Jockey Yedsit Hazlewood posts first winners
“I want to have the opportunity to talk to you a little bit,” trainer Jose Corrales said last month.
“I ride this apprentice, who’s going to run this week,” Corrales mentioned. “This kid is from Panama. He’s been in [jockey] school in Panama, and he’s been at the racetrack since he was nine years old. He’s got so much talent. I’m thinking he’s going to be one of the Ortiz kids in the future.”
Corrales knows about such things. A successful rider with over 1,000 wins in the United States and plenty more in Macau before switching to training, Corrales has mentored other successful young riders in Maryland.
He feels that 17-year-old Yedsit Hazlewood is one of his best pupils.
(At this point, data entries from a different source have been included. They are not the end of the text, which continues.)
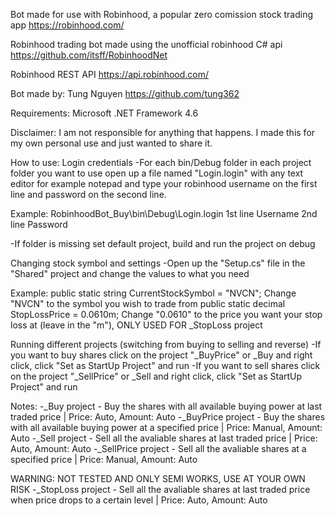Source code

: Bot made for use with Robinhood, a popular zero comission stock trading app
https://robinhood.com/

Robinhood trading bot made using the unofficial robinhood C# api
https://github.com/itsff/RobinhoodNet

Robinhood REST API
https://api.robinhood.com/

Bot made by: Tung Nguyen
https://github.com/tung362


Requirements:
Microsoft .NET Framework 4.6


Disclaimer:
I am not responsible for anything that happens. I made this for my own personal use and just wanted to share it.


How to use:
Login credentials
-For each bin/Debug folder in each project folder you want to use open up a file named "Login.login" with any text editor for example notepad
 and type your robinhood username on the first line and password on the second line.
 
 Example:
 RobinhoodBot\_Buy\bin\Debug\Login.login
 1st line Username
 2nd line Password
 
 -If folder is missing set default project, build and run the project on debug
 
 
Changing stock symbol and settings
-Open up the "Setup.cs" file in the "Shared" project and change the values to what you need

Example:
public static string CurrentStockSymbol = "NVCN"; 	Change "NVCN" to the symbol you wish to trade from
public static decimal StopLossPrice = 0.0610m; 		Change "0.0610" to the price you want your stop loss at (leave in the "m"), ONLY USED FOR _StopLoss project


Running different projects (switching from buying to selling and reverse)
-If you want to buy shares click on the project "_BuyPrice" or _Buy and right click, click "Set as StartUp Project" and run
-If you want to sell shares click on the project "_SellPrice" or _Sell and right click, click "Set as StartUp Project" and run
 
 
 Notes:
-_Buy project 		- Buy the shares with all available buying power at last traded price		|		Price: Auto, 	Amount: Auto
-_BuyPrice project 	- Buy the shares with all available buying power at a specified price		|		Price: Manual, 	Amount: Auto
-_Sell project 		- Sell all the avaliable shares at last traded price						|		Price: Auto, 	Amount: Auto
-_SellPrice project - Sell all the avaliable shares at a specified price						|		Price: Manual, 	Amount: Auto

WARNING: NOT TESTED AND ONLY SEMI WORKS, USE AT YOUR OWN RISK
-_StopLoss project 	- Sell all the avaliable shares at last traded price when price drops to a certain level		|		Price: Auto, 	Amount: Auto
After Hazlewood failed to secure a victory in his first 12 races, Corrales’s faith was vindicated when the ten-pound apprentice scooted up the rail to win Friday’s sixth race aboard Addy’s Laddy T N T.
A half-hour later, Hazlewood rallied on the far outside aboard longshot Skip Thru Da Fire to take the seventh.
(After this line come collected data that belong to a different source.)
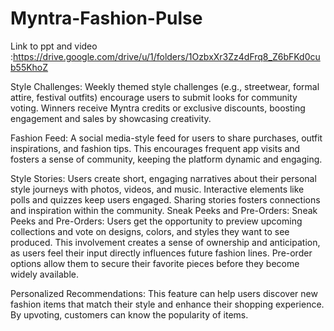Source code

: # Myntra-Fashion-Pulse
Link to ppt and video :https://drive.google.com/drive/u/1/folders/1OzbxXr3Zz4dFrq8_Z6bFKd0cub55KhoZ

Style Challenges: Weekly themed style challenges (e.g., streetwear, formal attire, festival outfits) encourage users to submit looks for community voting. Winners receive Myntra credits or exclusive discounts, boosting engagement and sales by showcasing creativity.

Fashion Feed: A social media-style feed for users to share purchases, outfit inspirations, and fashion tips. This encourages frequent app visits and fosters a sense of community, keeping the platform dynamic and engaging.

Style Stories: Users create short, engaging narratives about their personal style journeys with photos, videos, and music. Interactive elements like polls and quizzes keep users engaged. Sharing stories fosters connections and inspiration within the community.
Sneak Peeks and Pre-Orders: Sneak Peeks and Pre-Orders: Users get the opportunity to preview upcoming collections and vote on designs, colors, and styles they want to see produced. This involvement creates a sense of ownership and anticipation, as users feel their input directly influences future fashion lines. Pre-order options allow them to secure their favorite pieces before they become widely available.

Personalized Recommendations: This feature can help users discover new fashion items that match their style and enhance their shopping experience. By upvoting, customers can know the popularity of items.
Corrales trained both winners and beamed like a proud papa as Hazlewood was given the traditional first-winner initiation by his fellow riders, which consisted of dousing him with several buckets of water followed by a coat of shaving cream and baby powder.
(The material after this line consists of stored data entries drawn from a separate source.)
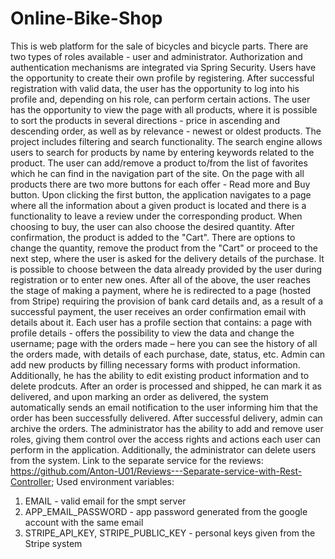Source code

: # Online-Bike-Shop
This is web platform for the sale of bicycles and bicycle parts.
There are two types of roles available - user and administrator. Authorization and authentication mechanisms are integrated via Spring Security.
Users have the opportunity to create their own profile by registering. After successful registration with valid data, the user has the opportunity to log into his profile and, depending on his role, can perform certain actions.
The user has the opportunity to view the page with all products, where it is possible to sort the products in several directions - price in ascending and descending order,
as well as by relevance - newest or oldest products. The project includes filtering and search functionality.
The search engine allows users to search for products by name by entering keywords related to the product.
The user can add/remove a product to/from the list of favorites which he can find in the navigation part of the site. On the page with all products there are two more buttons for each offer - Read more and Buy button.
Upon clicking the first button, the application navigates to a page where all the information about a given product is located and there is a functionality to leave a review under the corresponding product.
When choosing to buy, the user can also choose the desired quantity. After confirmation, the product is added to the "Cart".
There are options to change the quantity, remove the product from the "Cart" or proceed to the next step, where the user is asked for the delivery details of the purchase.
It is possible to choose between the data already provided by the user during registration or to enter new ones. After all of the above, the user reaches the stage of making a payment,
where he is redirected to a page (hosted from Stripe) requiring the provision of bank card details and, as a result of a successful payment, the user receives an order confirmation email with details about it.
Each user has a profile section that contains: a page with profile details - offers the possibility to view the data and change the username; page with the orders made – here you can see the history of all the orders made, with details of each purchase, date, status, etc.
Admin can add new products by filling necessary forms with product information. Additionally, he has the ability to edit existing product information and to delete prodcuts.
After an order is processed and shipped, he can mark it as delivered, and upon marking an order as delivered, the system automatically sends an email notification to the user informing him that the order has been successfully delivered.
After successful delivery, admin can archive the orders. The administrator has the ability to add and remove user roles, giving them control over the access rights and actions each user can perform in the application. 
Additionally, the administrator can delete users from the system.
Link to the separate service for the reviews: https://github.com/Anton-U01/Reviews---Separate-service-with-Rest-Controller;
Used environment variables:
1. EMAIL - valid email for the smpt server
2. APP_EMAIL_PASSWORD - app password generated from the google account with the same email
3. STRIPE_API_KEY, STRIPE_PUBLIC_KEY - personal keys given from the Stripe system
“He came here a year ago, but I could not get his paperwork ready for him to start riding,” Corrales said. “He got a job at Fair Hill and was galloping horses for a lot of other trainers. Now, he’s ready. I’m putting him on all my horses. I got [him] an agent [John DiNatale], and he’s got a chance to ride for everybody. He’s got the perfect size, the weight, and that’s the main thing.”
Corrales completed Laurel’s late Pick 3 when Fainor’s Filets won the final race on the program under jockey Weston Hamilton.